§ Data supplied:
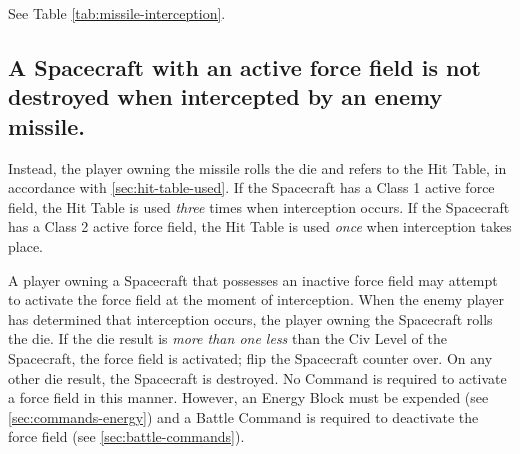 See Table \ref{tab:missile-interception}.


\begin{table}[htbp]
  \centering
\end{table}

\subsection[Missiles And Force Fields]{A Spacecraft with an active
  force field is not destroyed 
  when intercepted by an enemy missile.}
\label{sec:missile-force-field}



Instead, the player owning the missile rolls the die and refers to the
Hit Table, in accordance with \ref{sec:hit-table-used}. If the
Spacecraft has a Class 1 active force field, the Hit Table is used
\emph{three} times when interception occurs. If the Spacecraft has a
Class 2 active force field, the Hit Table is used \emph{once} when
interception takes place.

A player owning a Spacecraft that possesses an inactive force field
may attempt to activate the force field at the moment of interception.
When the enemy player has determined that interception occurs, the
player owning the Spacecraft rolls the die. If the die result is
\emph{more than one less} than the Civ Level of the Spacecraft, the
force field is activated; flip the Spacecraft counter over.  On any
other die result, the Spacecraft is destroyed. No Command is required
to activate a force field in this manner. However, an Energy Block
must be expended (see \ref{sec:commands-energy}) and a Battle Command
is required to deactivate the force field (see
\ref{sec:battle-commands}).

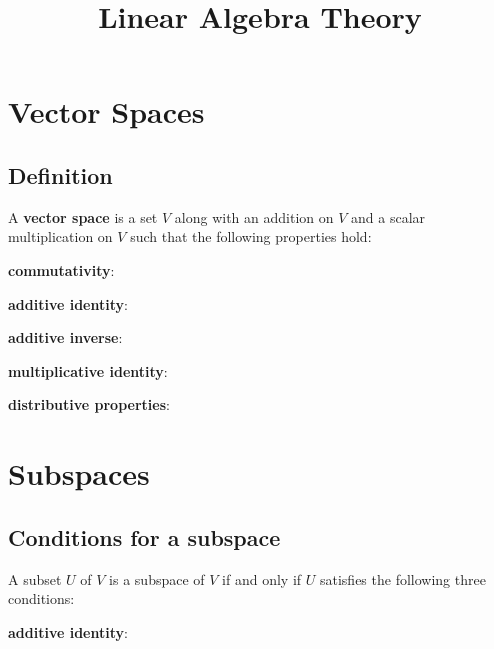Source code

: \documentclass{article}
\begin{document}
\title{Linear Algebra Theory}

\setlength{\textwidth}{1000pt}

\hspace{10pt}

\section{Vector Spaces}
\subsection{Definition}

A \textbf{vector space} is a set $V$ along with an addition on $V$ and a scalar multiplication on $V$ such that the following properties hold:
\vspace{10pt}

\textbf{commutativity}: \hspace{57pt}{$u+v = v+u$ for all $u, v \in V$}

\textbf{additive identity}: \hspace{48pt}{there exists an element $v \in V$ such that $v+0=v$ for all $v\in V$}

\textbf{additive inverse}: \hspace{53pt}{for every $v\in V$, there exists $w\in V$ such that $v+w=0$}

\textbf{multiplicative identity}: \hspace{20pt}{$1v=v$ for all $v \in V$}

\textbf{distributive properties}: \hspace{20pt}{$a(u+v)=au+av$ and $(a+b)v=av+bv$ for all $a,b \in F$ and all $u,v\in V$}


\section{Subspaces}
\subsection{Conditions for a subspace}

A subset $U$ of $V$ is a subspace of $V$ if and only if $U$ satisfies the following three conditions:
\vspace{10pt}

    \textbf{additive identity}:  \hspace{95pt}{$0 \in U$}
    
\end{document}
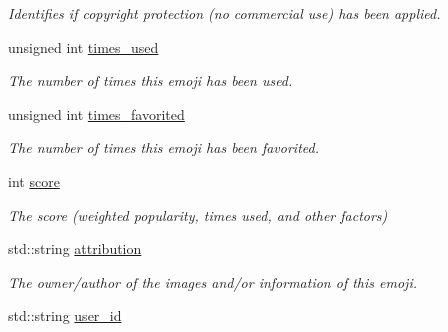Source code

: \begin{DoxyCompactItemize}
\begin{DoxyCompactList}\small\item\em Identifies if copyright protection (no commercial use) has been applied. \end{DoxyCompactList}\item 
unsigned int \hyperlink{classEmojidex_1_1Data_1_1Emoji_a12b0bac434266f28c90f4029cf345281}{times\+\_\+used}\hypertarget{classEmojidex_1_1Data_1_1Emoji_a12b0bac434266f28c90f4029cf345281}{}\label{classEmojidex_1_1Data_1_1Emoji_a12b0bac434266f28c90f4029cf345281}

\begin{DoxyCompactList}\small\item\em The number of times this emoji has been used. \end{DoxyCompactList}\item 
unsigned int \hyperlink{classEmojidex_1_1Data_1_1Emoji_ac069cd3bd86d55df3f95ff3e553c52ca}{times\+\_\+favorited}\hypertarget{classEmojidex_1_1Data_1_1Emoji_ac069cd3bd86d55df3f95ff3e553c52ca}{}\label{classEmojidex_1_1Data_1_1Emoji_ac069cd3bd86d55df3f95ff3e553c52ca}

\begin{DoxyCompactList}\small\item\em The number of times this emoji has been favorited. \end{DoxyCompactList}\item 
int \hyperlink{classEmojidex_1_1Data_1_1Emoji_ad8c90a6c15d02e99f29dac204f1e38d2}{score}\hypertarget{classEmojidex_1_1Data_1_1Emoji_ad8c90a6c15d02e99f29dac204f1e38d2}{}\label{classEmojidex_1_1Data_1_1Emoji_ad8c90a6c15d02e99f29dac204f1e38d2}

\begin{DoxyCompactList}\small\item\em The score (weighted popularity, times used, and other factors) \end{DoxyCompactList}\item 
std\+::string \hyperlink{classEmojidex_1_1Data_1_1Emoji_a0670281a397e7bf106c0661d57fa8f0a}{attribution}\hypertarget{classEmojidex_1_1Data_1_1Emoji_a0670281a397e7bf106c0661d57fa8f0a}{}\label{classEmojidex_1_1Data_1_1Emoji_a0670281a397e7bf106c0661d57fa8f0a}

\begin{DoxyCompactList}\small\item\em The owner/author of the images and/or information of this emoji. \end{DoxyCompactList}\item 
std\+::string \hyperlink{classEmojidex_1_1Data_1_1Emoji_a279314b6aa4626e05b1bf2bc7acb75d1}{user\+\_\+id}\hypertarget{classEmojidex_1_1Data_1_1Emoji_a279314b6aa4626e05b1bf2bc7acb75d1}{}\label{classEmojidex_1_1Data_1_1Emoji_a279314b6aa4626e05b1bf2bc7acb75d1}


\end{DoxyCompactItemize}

§ Directions for this task: Could you please give the number of lines in the data above that contain the word "rolls"? Only the number is needed.

§ Final answer: 2